--- About this exercise ---
Tell me how many lines in the data below hold the string "才能取出该元素", and say nothing else.

--- Supplied data ---
^^^^

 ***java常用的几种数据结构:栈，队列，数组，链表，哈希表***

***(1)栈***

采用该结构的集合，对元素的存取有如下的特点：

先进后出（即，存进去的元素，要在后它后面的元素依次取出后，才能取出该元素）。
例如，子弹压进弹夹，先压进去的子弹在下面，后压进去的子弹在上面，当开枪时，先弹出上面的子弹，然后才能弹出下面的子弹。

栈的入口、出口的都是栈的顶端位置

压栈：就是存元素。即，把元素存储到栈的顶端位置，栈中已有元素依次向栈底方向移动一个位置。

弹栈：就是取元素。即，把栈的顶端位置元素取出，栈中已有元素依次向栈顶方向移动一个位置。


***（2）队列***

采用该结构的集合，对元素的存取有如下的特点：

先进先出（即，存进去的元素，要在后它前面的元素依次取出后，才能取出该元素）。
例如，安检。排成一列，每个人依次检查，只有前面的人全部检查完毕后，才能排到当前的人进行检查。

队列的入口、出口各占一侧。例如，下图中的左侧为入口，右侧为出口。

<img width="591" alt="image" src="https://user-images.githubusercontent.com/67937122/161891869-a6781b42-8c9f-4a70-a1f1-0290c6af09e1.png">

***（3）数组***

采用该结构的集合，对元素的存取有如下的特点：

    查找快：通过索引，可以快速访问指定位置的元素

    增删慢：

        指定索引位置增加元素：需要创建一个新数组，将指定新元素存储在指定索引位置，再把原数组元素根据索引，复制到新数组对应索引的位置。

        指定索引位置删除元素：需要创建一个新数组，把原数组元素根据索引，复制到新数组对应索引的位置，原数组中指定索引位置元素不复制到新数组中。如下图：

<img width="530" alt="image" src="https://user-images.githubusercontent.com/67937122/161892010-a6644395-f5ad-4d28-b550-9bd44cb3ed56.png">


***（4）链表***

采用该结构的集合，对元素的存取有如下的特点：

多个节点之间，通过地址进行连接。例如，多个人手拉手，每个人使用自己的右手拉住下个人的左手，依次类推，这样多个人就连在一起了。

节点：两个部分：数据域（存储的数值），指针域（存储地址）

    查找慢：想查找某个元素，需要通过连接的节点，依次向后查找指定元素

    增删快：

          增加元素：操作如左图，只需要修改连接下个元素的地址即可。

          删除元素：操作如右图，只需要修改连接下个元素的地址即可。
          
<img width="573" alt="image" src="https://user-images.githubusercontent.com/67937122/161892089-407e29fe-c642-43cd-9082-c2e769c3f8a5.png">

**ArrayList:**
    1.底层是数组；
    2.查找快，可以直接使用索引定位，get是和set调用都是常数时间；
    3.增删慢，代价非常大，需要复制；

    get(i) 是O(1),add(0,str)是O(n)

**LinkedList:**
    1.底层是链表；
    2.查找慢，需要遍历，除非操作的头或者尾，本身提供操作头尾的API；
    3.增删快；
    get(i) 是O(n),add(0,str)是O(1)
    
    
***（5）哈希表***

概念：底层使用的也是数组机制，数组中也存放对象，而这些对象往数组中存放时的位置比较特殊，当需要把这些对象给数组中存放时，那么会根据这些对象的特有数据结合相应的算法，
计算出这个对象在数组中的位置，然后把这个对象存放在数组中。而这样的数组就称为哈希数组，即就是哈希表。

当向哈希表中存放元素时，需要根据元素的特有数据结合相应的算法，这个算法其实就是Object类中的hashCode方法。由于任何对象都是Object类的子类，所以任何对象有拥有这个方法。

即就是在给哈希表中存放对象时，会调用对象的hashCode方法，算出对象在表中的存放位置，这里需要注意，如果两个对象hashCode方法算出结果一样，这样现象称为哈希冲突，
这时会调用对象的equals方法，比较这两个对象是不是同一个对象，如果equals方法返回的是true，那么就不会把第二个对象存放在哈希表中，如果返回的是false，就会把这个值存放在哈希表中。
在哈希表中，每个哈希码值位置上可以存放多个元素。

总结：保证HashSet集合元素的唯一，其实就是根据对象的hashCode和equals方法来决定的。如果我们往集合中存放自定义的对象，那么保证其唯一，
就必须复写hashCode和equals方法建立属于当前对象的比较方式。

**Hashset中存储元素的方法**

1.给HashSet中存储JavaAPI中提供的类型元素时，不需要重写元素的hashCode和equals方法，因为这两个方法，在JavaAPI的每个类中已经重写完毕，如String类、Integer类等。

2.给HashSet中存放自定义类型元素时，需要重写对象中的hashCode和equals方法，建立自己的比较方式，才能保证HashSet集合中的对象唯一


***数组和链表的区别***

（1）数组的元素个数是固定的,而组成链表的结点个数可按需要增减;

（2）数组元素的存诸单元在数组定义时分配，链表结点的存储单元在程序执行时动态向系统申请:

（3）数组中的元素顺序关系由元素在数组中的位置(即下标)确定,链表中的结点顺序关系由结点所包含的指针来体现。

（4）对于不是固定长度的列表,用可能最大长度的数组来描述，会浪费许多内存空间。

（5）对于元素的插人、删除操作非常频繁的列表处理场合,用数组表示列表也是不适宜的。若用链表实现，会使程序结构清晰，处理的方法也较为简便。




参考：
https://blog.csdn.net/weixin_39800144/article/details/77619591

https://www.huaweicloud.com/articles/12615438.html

^^^^

--- Task answer ---
2